From the data below, give the number of lines holding the word "JavaScript", with nothing else added.

[Source records]

☆ ☆ ☆

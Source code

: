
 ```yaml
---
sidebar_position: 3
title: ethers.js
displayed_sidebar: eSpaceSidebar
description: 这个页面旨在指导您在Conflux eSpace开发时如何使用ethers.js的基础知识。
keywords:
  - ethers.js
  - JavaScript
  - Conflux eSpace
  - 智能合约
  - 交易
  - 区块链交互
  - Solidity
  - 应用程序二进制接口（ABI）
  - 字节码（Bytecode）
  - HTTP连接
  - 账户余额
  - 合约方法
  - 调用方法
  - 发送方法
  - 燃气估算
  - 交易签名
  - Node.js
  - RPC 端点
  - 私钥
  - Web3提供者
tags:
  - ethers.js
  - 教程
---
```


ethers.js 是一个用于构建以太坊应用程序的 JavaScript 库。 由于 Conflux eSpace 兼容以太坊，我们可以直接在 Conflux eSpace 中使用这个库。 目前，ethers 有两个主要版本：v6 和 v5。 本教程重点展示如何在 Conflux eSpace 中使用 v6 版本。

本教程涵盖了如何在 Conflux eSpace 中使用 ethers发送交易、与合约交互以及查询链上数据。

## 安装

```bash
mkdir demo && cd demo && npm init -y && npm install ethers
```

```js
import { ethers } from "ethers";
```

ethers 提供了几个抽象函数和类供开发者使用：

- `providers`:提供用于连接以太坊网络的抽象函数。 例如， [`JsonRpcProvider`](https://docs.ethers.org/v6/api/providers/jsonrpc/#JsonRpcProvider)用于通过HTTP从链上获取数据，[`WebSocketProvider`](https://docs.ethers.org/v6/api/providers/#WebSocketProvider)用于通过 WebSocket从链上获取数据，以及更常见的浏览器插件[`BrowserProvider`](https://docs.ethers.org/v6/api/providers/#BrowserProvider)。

☆ ☆ ☆

[Written solution] 2